Я отвечаю, что сегодня же или много-много завтра пошлю кого-нибудь узнать о его семейном положении, и тогда мука будет тотчас же отпущена. Но это не удовлетворяет его. Он хочет получить теперь же: он ждать не может, не может вернуться домой ни с чем.
Сколько я ни говорю ему, он стоит на своем, и, наконец, решительно заявляет, что с места не сойдет, пока не получит требуемого. Он садится на ступени балкона, на котором происходит разговор… Последний аргумент! Мне кажется, он даже ложится тут!.. Я скрываюсь в комнаты.
Я чувствую гнусность своего положения. Я поступаю отвратительно…
Этот распростертый старик… Конечно, он нуждается: он не имеет вида нахала, этот изможденный, моргающий глазами, выцветший старик. Где же во мне сострадание?.. На меня нашло упрямство: меня уже осаждали ложными претензиями… и я поставила себе за правило проверять степень нужды каждого.
Правило, правило… ведь я сама себе навязала правило…
И эта жалкая, упрямая фигура, распростертая на крыльце барской террасы… Гадость… И не хочется уступить, чтоб не создать репутации: «Хоть образованные, а придурковаты все».
… А все-таки, быть может, у него дети, и им есть нечего! Внезапно меня озаряет мысль: я зову девушку Машу и посылаю ее в кухню за печеным хлебом.
Я выношу его на балкон.
— На, возьми хлеб и ступай домой. Сегодня же приедет приказчик к вам, тогда приезжай за мукой.
Татарин, словно проснувшись, встает и, положив хлеб в холщовый мешок, бредет прочь из сада, такой же жалкий и беспомощный, каким вошел в него.
А на мне стыд остался, стыд до сих пор, что не поверила сразу, не сумела настоящей нужды отличить от попрошайничества.
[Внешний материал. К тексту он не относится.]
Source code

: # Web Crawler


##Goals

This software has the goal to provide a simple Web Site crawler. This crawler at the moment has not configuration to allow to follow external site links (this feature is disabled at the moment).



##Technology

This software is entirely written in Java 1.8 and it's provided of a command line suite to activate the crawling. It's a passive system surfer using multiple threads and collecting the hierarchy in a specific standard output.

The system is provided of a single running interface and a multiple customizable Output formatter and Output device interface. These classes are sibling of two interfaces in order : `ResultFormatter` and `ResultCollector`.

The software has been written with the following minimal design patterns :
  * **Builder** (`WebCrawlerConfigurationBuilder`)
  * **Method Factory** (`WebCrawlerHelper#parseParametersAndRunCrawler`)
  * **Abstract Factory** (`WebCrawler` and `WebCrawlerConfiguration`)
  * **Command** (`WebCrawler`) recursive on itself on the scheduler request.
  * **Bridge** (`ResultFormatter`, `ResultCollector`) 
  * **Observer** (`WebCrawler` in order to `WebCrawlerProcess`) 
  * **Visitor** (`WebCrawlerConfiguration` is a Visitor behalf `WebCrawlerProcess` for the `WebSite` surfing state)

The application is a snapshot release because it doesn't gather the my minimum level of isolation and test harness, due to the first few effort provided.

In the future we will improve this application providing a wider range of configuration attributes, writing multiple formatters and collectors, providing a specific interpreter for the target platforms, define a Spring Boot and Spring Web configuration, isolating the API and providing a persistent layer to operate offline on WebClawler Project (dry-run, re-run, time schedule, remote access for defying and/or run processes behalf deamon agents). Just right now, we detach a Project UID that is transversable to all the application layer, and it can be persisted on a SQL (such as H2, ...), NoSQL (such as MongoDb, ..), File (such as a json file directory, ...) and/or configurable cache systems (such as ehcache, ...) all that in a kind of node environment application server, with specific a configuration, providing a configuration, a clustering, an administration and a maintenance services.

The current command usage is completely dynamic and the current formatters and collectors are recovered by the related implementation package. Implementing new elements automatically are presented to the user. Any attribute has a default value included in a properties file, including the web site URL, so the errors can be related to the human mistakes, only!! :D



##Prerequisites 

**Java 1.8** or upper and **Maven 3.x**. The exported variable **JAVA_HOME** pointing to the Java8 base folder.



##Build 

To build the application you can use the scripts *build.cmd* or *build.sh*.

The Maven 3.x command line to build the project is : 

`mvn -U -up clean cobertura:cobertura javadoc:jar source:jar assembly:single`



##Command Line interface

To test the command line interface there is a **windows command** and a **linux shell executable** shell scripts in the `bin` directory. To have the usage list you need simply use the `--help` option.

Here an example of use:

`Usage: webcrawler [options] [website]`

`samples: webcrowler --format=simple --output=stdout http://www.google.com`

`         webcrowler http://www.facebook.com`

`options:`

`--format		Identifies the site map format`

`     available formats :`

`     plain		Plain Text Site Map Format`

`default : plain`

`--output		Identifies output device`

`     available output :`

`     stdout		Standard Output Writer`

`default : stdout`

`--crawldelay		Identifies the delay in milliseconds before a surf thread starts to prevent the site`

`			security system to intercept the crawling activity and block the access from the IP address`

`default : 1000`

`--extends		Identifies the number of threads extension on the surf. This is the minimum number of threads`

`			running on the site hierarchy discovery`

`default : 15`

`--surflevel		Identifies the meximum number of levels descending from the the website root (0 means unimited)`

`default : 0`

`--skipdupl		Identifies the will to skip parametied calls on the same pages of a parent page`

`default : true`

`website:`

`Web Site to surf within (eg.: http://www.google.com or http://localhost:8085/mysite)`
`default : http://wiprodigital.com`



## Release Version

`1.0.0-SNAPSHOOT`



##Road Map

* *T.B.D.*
Он, действительно, нуждался: приказчик удостоверил это…
Решительно — дело было не по мне. Помогать из своего кошелька, помогать, когда, сколько и на что хочешь, — это одно. Это — дело милосердия, сострадания и любви. Но взять чужие, общественные деньги, в которых надо дать отчет, считаться с волей давальцев… повесить вывеску: «Здесь дают»… «Просите, и дастся вам», — это какая-то обязанность без внутреннего содержания, подчинение себя и чужих нужд выдуманным правилам, которые становятся ярмом, придают всем отношениям характер официальности, на самого себя нацепленной… И все это сопровождается справками, проверками — каким-то сыском… Нет! Я не могу выносить такого положения; не могу быть не самой собой, а лишь уполномоченным чужого добросердечия…
— Наташа! Возьми деньги. Возьми от меня эти деньги, — просила я свою кузину, приехавшую из Казани. — Не могу я заниматься этим делом: я не умею; мне неприятно, мне тяжело, — упрашивала я ее.
— Ну, вот, всегда так! Тяжело, неприятно, так вали на чужую шею! — отвечает она. — А мне, ты думаешь, приятно?
Аргумент попадает в цель. И в самом деле, если и ей неприятно, какое право имею я свою неприятность перекладывать на ее плечи?
— Ты права! Попробую потянуть еще… — вздыхаю я.
И тяну… тяну…
… Наступило 9 мая, Николин день, храмовой праздник в нашем селе. Весь день разливное веселье царит в Никифорове: слышатся гармоника, песни; вся деревня высыпала на улицу; толпятся у ворот, ходят парами, сидят на завалинках; принарядившиеся бабы щелкают семечки, а ребятишки вертятся у всех под ногами.
Вечером разгул вовсю: все пьяно; мужики горланят пьяные песни; отовсюду несутся пьяные выкрики…
На барском дворе, в старой усадьбе, где летом живут сестры, пусто: работники ушли ночевать к женам в соседнюю деревушку; старик-сторож от выпивки еле на ногах стоит; старший работник, так называемый староста, пьянствует где-то у родственников.
В новой усадьбе, усадьбе брата, в которой живу я, царствует полная тишина. В доме — только я, да деревенская девушка, исполняющая несвойственную ей роль горничной. В «людской» — только одни стряпухи: работники разошлись кто куда, а управляющий, или приказчик, пьян-пьянешенек, пирует, должно быть, у кумовьев.